■ **What this task involves**
Collect all lines below with the string "activityMeans".

■ **Provided data**
────

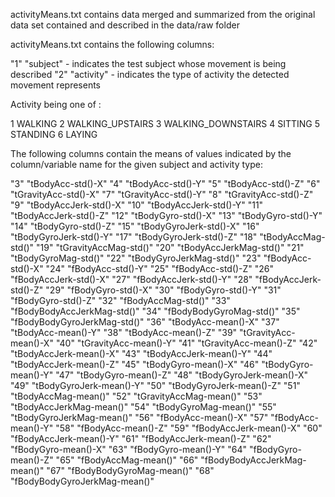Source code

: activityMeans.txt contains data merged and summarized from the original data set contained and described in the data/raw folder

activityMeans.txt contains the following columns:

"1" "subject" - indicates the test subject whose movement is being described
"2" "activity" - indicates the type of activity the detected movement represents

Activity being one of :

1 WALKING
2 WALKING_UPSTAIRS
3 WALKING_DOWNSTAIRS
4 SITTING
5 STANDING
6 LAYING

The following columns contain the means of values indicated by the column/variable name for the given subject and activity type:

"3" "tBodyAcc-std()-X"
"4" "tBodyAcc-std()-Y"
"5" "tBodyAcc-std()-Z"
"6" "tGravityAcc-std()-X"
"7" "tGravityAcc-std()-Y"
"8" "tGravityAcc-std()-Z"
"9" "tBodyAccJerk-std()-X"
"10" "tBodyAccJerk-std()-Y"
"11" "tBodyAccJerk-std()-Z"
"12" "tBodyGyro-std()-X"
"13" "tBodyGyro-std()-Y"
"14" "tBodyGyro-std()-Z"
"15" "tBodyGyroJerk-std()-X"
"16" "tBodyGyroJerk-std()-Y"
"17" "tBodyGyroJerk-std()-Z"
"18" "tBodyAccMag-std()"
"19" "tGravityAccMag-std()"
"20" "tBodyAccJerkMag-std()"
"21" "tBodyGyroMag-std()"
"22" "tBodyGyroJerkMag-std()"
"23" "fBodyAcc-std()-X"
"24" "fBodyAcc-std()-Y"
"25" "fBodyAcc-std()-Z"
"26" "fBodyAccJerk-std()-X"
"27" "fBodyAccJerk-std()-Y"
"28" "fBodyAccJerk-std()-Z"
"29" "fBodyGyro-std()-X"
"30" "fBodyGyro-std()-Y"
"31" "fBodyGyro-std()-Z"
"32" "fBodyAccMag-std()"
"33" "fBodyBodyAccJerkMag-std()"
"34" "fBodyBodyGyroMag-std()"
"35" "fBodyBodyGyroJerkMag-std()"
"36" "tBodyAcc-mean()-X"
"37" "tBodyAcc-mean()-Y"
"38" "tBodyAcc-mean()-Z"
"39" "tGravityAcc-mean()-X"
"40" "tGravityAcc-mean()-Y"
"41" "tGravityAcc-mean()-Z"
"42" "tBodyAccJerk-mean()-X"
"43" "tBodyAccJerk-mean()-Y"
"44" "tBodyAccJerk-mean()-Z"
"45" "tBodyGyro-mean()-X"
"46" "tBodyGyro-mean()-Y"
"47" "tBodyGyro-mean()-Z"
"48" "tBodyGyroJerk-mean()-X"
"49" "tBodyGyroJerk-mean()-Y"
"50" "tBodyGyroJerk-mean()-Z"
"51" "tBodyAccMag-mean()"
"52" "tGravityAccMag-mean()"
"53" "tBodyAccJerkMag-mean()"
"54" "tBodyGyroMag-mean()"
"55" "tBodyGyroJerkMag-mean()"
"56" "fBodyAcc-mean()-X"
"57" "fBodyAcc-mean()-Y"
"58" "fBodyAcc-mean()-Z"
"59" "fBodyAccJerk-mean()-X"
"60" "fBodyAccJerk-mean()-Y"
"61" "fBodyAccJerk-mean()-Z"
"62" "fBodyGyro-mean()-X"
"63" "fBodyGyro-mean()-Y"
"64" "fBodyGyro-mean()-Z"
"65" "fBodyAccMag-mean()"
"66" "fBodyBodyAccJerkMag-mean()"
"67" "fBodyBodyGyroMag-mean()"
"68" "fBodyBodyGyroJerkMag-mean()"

────

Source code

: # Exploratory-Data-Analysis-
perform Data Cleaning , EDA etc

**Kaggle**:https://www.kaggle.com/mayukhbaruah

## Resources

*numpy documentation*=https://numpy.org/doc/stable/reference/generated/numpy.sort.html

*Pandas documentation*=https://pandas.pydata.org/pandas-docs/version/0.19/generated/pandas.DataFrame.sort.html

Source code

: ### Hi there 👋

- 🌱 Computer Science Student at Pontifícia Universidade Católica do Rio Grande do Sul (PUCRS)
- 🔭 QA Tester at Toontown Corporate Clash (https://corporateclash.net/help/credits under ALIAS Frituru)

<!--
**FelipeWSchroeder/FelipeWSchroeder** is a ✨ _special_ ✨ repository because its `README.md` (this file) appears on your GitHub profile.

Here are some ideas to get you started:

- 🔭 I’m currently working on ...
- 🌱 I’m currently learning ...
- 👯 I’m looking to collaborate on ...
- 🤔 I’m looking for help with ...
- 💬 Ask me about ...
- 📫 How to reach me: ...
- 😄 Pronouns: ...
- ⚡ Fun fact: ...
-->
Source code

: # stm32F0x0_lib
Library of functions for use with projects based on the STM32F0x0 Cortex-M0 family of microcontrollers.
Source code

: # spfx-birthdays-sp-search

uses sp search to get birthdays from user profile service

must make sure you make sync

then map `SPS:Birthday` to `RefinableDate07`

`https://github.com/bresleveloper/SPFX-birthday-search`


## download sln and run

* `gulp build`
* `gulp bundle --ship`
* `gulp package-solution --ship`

────

■ **Response area**
: activityMeans.txt contains data merged and summarized from the original data set contained and described in the data/raw folder
activityMeans.txt contains the following columns:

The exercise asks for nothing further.